Go through the records below and write each one out again unchanged.
LISTED ENTRIES START
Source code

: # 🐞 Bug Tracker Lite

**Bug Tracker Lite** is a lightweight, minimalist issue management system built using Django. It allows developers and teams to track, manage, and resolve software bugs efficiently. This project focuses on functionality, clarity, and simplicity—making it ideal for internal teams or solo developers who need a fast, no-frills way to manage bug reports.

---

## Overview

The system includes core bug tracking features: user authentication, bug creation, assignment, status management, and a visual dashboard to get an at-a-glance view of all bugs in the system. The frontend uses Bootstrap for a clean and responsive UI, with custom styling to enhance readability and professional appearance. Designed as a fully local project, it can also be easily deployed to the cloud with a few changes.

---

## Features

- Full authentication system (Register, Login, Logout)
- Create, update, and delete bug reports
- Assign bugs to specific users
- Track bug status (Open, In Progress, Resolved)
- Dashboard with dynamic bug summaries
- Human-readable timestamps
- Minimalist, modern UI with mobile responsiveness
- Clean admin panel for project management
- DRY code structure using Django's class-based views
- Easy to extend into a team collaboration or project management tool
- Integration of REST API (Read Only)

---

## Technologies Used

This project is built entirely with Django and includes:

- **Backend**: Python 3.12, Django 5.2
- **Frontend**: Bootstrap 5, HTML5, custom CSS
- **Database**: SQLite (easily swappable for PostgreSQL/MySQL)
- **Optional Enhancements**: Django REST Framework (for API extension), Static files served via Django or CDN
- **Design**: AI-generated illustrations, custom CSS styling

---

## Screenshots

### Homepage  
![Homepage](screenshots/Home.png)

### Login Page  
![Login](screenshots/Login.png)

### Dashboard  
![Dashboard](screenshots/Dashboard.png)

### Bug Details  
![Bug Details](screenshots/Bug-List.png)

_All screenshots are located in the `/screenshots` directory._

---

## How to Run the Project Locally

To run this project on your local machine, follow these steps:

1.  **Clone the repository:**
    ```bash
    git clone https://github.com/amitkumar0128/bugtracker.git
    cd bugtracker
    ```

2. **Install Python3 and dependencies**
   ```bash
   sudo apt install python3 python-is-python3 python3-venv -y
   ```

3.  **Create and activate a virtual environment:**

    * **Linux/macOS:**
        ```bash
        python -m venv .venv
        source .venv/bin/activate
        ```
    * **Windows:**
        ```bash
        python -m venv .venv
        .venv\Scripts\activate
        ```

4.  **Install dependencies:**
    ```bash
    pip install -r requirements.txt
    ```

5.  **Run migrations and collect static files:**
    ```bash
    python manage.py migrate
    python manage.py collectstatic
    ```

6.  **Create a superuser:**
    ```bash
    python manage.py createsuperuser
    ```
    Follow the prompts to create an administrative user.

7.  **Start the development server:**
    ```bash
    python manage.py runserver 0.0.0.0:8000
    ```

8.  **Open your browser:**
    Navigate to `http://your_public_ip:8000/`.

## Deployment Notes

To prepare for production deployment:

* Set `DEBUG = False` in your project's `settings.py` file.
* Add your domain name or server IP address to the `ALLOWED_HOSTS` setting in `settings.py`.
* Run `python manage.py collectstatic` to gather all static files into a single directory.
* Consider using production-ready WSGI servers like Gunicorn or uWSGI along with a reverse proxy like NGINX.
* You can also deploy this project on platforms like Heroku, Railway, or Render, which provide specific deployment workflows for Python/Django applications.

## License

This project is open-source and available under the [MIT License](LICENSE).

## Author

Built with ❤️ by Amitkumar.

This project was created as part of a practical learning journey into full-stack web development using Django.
LISTED ENTRIES END
- _EXERCISE RESULT_
Source code

: # 🐞 Bug Tracker Lite

**Bug Tracker Lite** is a lightweight, minimalist issue management system built using Django. It allows developers and teams to track, manage, and resolve software bugs efficiently. This project focuses on functionality, clarity, and simplicity—making it ideal for internal teams or solo developers who need a fast, no-frills way to manage bug reports.

---

## Overview

The system includes core bug tracking features: user authentication, bug creation, assignment, status management, and a visual dashboard to get an at-a-glance view of all bugs in the system. The frontend uses Bootstrap for a clean and responsive UI, with custom styling to enhance readability and professional appearance. Designed as a fully local project, it can also be easily deployed to the cloud with a few changes.

---

## Features

- Full authentication system (Register, Login, Logout)
- Create, update, and delete bug reports
- Assign bugs to specific users
- Track bug status (Open, In Progress, Resolved)
- Dashboard with dynamic bug summaries
- Human-readable timestamps
- Minimalist, modern UI with mobile responsiveness
- Clean admin panel for project management
- DRY code structure using Django's class-based views
- Easy to extend into a team collaboration or project management tool
- Integration of REST API (Read Only)

---

## Technologies Used

This project is built entirely with Django and includes:

- **Backend**: Python 3.12, Django 5.2
- **Frontend**: Bootstrap 5, HTML5, custom CSS
- **Database**: SQLite (easily swappable for PostgreSQL/MySQL)
- **Optional Enhancements**: Django REST Framework (for API extension), Static files served via Django or CDN
- **Design**: AI-generated illustrations, custom CSS styling

---

## Screenshots

### Homepage  
![Homepage](screenshots/Home.png)

### Login Page  
![Login](screenshots/Login.png)

### Dashboard  
![Dashboard](screenshots/Dashboard.png)

### Bug Details  
![Bug Details](screenshots/Bug-List.png)

_All screenshots are located in the `/screenshots` directory._

---

## How to Run the Project Locally

To run this project on your local machine, follow these steps:

1.  **Clone the repository:**
    ```bash
    git clone https://github.com/amitkumar0128/bugtracker.git
    cd bugtracker
    ```

2. **Install Python3 and dependencies**
   ```bash
   sudo apt install python3 python-is-python3 python3-venv -y
   ```

3.  **Create and activate a virtual environment:**

    * **Linux/macOS:**
        ```bash
        python -m venv .venv
        source .venv/bin/activate
        ```
    * **Windows:**
        ```bash
        python -m venv .venv
        .venv\Scripts\activate
        ```

4.  **Install dependencies:**
    ```bash
    pip install -r requirements.txt
    ```

5.  **Run migrations and collect static files:**
    ```bash
    python manage.py migrate
    python manage.py collectstatic
    ```

6.  **Create a superuser:**
    ```bash
    python manage.py createsuperuser
    ```
    Follow the prompts to create an administrative user.

7.  **Start the development server:**
    ```bash
    python manage.py runserver 0.0.0.0:8000
    ```

8.  **Open your browser:**
    Navigate to `http://your_public_ip:8000/`.

## Deployment Notes

To prepare for production deployment:

* Set `DEBUG = False` in your project's `settings.py` file.
* Add your domain name or server IP address to the `ALLOWED_HOSTS` setting in `settings.py`.
* Run `python manage.py collectstatic` to gather all static files into a single directory.
* Consider using production-ready WSGI servers like Gunicorn or uWSGI along with a reverse proxy like NGINX.
* You can also deploy this project on platforms like Heroku, Railway, or Render, which provide specific deployment workflows for Python/Django applications.

## License

This project is open-source and available under the [MIT License](LICENSE).

## Author

Built with ❤️ by Amitkumar.

This project was created as part of a practical learning journey into full-stack web development using Django.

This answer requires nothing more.